Written and directed by Taylor Sheridan, Wind River follows a tracker and an FBI agent as they hunt for a murderer on the Wind River Indian Reservation in Wyoming. Does Sheridan make the successful jump to directing or should he just stick to screenwriting?
When Cory Lambert (Jeremy Renner), a U.S. Fish and Wildlife Service agent, takes his son to visit his ex-wife’s parents on the Wind River Indian Reservation, he investigates some mauled livestock. He tracks the mountain lions responsible and comes across the body of a teen he’s known since she was a child, Natalie (Kelsey Asbille). The Tribal Police Chief, Ben (Graham Greene), arrives on the scene and calls in the FBI. The Bureau sends in a rookie special agent, Jane Banner (Elizabeth Olsen), who requests Cory’s help in tracking down Natalie’s killer. Cory agrees, but is wary due to the old wounds the case opens up for him. Can Cory and Jane catch the killer before the trail goes cold?
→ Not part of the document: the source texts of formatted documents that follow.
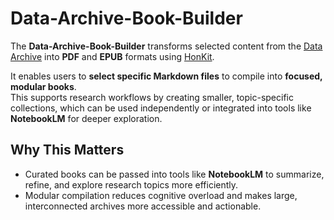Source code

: # Data-Archive-Book-Builder

The **Data-Archive-Book-Builder** transforms selected content from the [Data Archive](https://rhyslwells.github.io/Data-Archive/) into **PDF** and **EPUB** formats using [HonKit](https://honkit.netlify.app/).

It enables users to **select specific Markdown files** to compile into **focused, modular books**.  
This supports research workflows by creating smaller, topic-specific collections, which can be used independently or integrated into tools like **NotebookLM** for deeper exploration.

## Why This Matters

- Curated books can be passed into tools like **NotebookLM** to summarize, refine, and explore research topics more efficiently.
- Modular compilation reduces cognitive overload and makes large, interconnected archives more accessible and actionable.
Wind River is a dark crime thriller, which is right in Sheridan’s wheelhouse. As the screenwriter behind Sicario and Hell or High Water, Sheridan has proven he can craft a compelling film. His direction is pretty good too. There are some nice sweeping shots that show off the desolate, but beautiful, Wyoming landscape. However, he also employs a lot of shaky cam, which rubbed me the wrong way.
The story is fairly straight forward with one nice twist that comes in the film’s climax. It’s not as much about the plot as it is about the characters and how they deal with both the case and their own traumas. There is some great character work here with both the leads and the supporting cast. The mystery kept me engaged, but the characters’ stories made the journey even more worthwhile.
The cast is absolutely fantastic. Renner delivers some of his best work as the tortured Cory. He’s a solid anchor for the film and he proves, once again, that he can indeed cut it as a leading man when given the right material. Olsen is also great as the inexperienced FBI agent. She and Renner maintain the chemistry they developed in the Marvel films and use it to their advantage to create a tight bond between their two characters. Greene has a sarcastic world-weariness to him and he delivers some much-needed levity to the proceedings. I also really enjoyed Gil Birmingham’s performance as Natalie’s grieving father, Martin. The emotion that pours out of him is just so authentic. As an audience member, you grieve with him.
Overall, despite a bit too much shaky cam, Wind River is a smashing success as Taylor Sheridan’s feature directorial debut. He continues his great screenwriting work by turning in a taut, gripping thriller and as a director, gets the best out of a stellar cast. See it.